A contas do governo de Minas Gerais vão continuar no vermelho em 2023. Apesar de uma redução de 69,7 % em relação a 2022, a previsão é de um déficit fiscal da ordem de R$ 3,5 bilhões no próximo ano.

A receita fiscal foi estimada em R$ 106,1 bilhões. Já a despesa fiscal projetada é de R$ 109,6 bilhões, conforme Orçamento do Estado para 2023 aprovado na manhã desta quarta-feira (28) na Assembleia Legislativa de Minas Gerais (ALMG), por 66 dos 77 deputados estaduais.

De acordo com a proposta encaminhada pelo governo Zema, as receitas correntes devem alcançar R$ 128,4 bilhões em 2023, alta de 10% em comparação com este ano.

A arrecadação com o Imposto sobre Circulação de Mercadorias e Serviços (ICMS), principal fonte de receita do estado, vai avançar 5%, chegando a R$ 71,5 bilhões. A arrecadação do Imposto sobre a Propriedade de Veículos Automotores (IPVA) terá aumento de 15,1%, totalizando R$ 8,5 bilhões em 2023.

Alguns fatos do orçamento chamam atenção: A dívida do Estado com a União deve recuar 77%, chegando a R$ 1,8 bilhão. Isso por causa da adesão do governo de Minas Gerais ao Regime de Recuperação Fiscal (RRF). O programa do governo federal permite aos estados a renegociação das dívidas com a União.

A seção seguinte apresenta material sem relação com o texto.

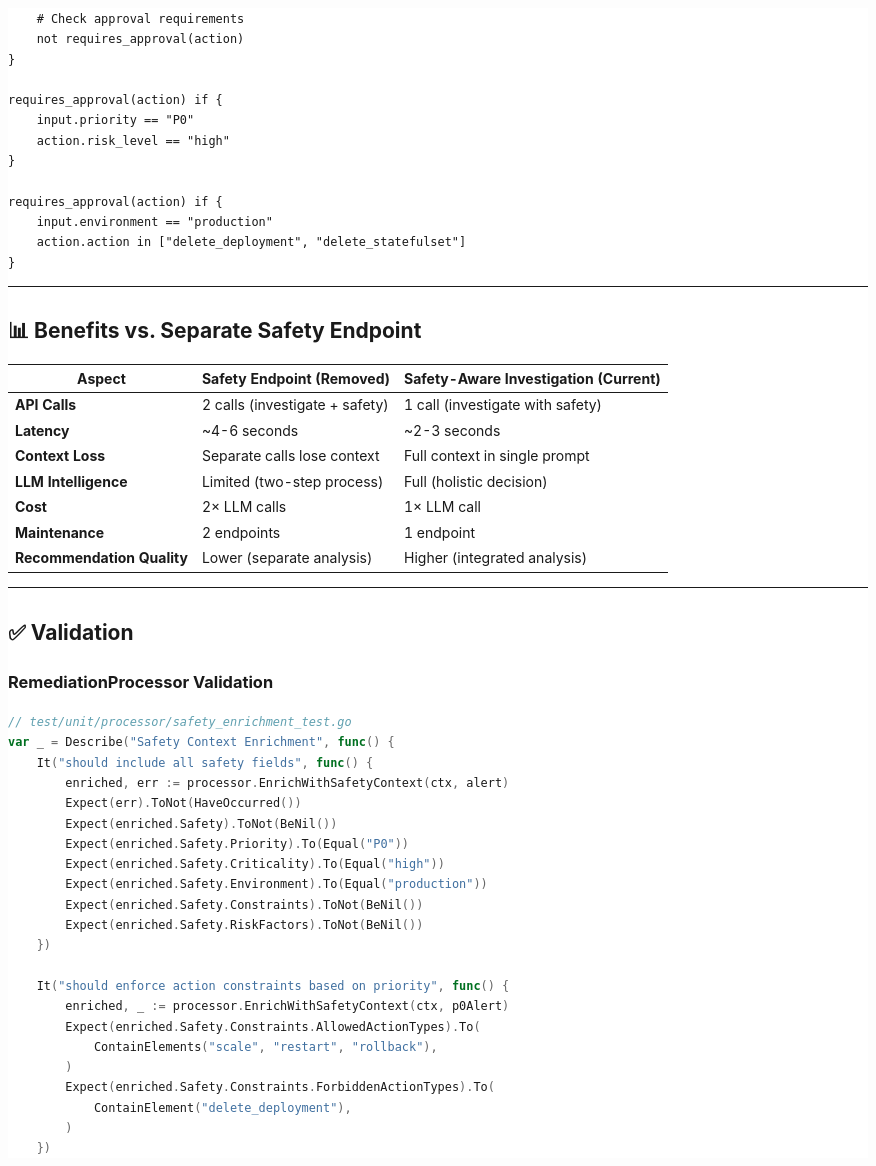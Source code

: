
```rego
    # Check approval requirements
    not requires_approval(action)
}

requires_approval(action) if {
    input.priority == "P0"
    action.risk_level == "high"
}

requires_approval(action) if {
    input.environment == "production"
    action.action in ["delete_deployment", "delete_statefulset"]
}
```

---

## 📊 **Benefits vs. Separate Safety Endpoint**

| Aspect | Safety Endpoint (Removed) | Safety-Aware Investigation (Current) |
|--------|---------------------------|--------------------------------------|
| **API Calls** | 2 calls (investigate + safety) | 1 call (investigate with safety) |
| **Latency** | ~4-6 seconds | ~2-3 seconds |
| **Context Loss** | Separate calls lose context | Full context in single prompt |
| **LLM Intelligence** | Limited (two-step process) | Full (holistic decision) |
| **Cost** | 2× LLM calls | 1× LLM call |
| **Maintenance** | 2 endpoints | 1 endpoint |
| **Recommendation Quality** | Lower (separate analysis) | Higher (integrated analysis) |

---

## ✅ **Validation**

### **RemediationProcessor Validation**

```go
// test/unit/processor/safety_enrichment_test.go
var _ = Describe("Safety Context Enrichment", func() {
    It("should include all safety fields", func() {
        enriched, err := processor.EnrichWithSafetyContext(ctx, alert)
        Expect(err).ToNot(HaveOccurred())
        Expect(enriched.Safety).ToNot(BeNil())
        Expect(enriched.Safety.Priority).To(Equal("P0"))
        Expect(enriched.Safety.Criticality).To(Equal("high"))
        Expect(enriched.Safety.Environment).To(Equal("production"))
        Expect(enriched.Safety.Constraints).ToNot(BeNil())
        Expect(enriched.Safety.RiskFactors).ToNot(BeNil())
    })

    It("should enforce action constraints based on priority", func() {
        enriched, _ := processor.EnrichWithSafetyContext(ctx, p0Alert)
        Expect(enriched.Safety.Constraints.AllowedActionTypes).To(
            ContainElements("scale", "restart", "rollback"),
        )
        Expect(enriched.Safety.Constraints.ForbiddenActionTypes).To(
            ContainElement("delete_deployment"),
        )
    })
```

As despesas com pessoal vão continuar acima dos limites da Lei de Responsabilidade Fiscal, em 52%. O limite é 49%.

O governo Zema prevê alcançar o mínimo de 12% com investimentos em saúde, chegando a quase R$ 9 bilhões, e 25% com educação, de R$ 18,6 bilhões.

Na última reunião do ano, os deputados estaduais também aprovaram, por 55 votos, mudanças no Plano Plurianual de Ação Governamental (PPAG), que permite ao Estado definir objetivos e metas do governo estadual para a oferta de serviços à população, a médio e longo prazos. Neste processo, foram apresentados 164 programas e ações.